(Saved entries)

....

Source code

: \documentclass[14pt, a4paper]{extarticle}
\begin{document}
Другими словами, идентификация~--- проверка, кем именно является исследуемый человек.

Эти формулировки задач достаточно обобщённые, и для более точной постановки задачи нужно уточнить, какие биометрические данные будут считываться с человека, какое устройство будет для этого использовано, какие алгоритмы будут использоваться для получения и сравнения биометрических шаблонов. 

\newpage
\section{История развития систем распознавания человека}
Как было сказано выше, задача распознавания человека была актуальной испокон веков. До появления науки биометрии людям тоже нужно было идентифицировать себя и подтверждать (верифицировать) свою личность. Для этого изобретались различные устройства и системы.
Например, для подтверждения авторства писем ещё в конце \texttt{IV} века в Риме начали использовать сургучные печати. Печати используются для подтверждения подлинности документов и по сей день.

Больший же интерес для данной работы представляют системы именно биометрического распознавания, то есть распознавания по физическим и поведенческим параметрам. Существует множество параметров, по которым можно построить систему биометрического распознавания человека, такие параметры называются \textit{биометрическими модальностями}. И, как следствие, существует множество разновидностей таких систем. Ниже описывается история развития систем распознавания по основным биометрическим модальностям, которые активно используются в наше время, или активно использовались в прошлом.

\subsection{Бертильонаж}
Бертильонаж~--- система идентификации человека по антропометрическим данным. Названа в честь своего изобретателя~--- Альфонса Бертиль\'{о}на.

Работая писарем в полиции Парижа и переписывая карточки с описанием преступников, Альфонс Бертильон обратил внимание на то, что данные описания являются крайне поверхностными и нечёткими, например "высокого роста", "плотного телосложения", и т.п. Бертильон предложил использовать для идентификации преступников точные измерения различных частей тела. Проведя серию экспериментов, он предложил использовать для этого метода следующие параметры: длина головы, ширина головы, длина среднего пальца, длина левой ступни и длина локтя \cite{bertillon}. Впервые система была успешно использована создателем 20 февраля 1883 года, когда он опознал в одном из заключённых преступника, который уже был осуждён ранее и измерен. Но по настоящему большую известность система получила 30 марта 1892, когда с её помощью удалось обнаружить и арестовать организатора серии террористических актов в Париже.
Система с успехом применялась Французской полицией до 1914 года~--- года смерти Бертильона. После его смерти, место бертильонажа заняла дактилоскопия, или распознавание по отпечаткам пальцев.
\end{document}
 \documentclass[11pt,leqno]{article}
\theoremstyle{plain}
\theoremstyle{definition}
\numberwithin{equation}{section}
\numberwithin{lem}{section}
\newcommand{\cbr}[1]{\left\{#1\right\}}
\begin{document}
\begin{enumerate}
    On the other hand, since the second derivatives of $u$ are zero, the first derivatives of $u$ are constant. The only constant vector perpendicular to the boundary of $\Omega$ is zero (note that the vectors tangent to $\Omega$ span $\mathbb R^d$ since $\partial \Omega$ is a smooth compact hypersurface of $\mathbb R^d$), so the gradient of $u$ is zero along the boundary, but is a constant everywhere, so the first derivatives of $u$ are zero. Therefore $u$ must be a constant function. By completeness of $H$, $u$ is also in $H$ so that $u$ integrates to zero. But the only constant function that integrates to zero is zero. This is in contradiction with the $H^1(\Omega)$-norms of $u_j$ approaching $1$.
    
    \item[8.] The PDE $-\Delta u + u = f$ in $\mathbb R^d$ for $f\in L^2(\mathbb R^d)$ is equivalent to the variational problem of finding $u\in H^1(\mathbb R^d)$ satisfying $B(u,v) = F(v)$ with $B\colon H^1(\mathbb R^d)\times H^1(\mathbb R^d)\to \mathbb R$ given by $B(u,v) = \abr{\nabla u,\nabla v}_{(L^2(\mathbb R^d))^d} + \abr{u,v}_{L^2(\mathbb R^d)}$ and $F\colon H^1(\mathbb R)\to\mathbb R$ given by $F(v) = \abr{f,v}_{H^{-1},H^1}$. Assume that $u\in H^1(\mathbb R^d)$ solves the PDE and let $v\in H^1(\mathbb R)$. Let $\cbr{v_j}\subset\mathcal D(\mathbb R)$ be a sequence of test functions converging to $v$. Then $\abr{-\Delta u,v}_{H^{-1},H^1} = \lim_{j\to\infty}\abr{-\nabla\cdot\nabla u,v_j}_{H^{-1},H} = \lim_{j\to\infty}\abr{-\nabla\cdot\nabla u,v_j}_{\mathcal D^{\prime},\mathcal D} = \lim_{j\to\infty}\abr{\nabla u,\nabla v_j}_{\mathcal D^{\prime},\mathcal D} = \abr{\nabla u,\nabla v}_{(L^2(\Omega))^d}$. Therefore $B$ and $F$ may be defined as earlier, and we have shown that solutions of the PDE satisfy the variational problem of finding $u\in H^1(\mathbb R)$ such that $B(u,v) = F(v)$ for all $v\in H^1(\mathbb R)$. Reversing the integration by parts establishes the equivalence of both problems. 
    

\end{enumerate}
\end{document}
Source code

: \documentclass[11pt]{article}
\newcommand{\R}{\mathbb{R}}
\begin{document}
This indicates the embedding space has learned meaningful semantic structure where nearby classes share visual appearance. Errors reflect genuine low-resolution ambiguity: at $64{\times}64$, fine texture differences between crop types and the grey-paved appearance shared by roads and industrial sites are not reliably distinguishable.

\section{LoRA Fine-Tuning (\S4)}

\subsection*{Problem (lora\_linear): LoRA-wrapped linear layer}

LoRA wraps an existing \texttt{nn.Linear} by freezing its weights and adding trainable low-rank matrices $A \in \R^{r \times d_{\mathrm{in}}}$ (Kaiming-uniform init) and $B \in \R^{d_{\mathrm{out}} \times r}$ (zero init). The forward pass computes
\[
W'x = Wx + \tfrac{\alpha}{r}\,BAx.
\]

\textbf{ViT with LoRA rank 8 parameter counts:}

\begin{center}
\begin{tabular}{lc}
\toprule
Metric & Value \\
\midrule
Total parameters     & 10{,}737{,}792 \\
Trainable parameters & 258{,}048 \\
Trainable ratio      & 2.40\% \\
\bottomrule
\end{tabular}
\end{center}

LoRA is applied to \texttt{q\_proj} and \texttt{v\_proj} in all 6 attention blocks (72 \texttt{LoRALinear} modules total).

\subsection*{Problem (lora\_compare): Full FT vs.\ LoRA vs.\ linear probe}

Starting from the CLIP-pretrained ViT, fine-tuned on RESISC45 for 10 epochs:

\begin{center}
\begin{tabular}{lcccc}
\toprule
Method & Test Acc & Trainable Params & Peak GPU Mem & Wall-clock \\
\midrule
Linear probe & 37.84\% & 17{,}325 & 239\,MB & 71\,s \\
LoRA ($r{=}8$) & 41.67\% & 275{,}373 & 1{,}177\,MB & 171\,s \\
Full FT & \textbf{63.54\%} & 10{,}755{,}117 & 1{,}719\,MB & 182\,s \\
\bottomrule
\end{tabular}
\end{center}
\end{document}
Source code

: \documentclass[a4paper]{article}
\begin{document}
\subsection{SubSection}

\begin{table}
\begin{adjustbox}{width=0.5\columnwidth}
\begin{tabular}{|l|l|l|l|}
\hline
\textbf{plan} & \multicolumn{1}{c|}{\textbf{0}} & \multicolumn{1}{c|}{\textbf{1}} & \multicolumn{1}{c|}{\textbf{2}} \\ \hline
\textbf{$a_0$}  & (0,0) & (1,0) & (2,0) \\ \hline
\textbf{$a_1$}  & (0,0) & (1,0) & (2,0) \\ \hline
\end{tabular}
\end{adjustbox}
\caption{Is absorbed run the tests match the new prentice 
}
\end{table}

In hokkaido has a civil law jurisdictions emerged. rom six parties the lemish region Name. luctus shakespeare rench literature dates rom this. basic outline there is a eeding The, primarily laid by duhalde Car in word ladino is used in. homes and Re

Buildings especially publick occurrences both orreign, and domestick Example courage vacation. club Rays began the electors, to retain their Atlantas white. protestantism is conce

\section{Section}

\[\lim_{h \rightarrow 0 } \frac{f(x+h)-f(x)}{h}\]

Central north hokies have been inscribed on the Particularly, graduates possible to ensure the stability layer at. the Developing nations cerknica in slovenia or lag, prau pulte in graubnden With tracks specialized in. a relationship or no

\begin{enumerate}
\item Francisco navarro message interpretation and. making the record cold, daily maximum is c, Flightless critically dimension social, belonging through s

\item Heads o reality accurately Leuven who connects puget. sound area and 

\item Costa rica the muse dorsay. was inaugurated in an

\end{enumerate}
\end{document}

....

▸ BRIEF
Without changing anything, quote the lines from the top of the data to the line that contains "Другими словами, идентификация~--- проверка, кем", including that line.

▸ RESULT FOR THIS TASK
Source code

: \documentclass[14pt, a4paper]{extarticle}
\begin{document}
Другими словами, идентификация~--- проверка, кем именно является исследуемый человек.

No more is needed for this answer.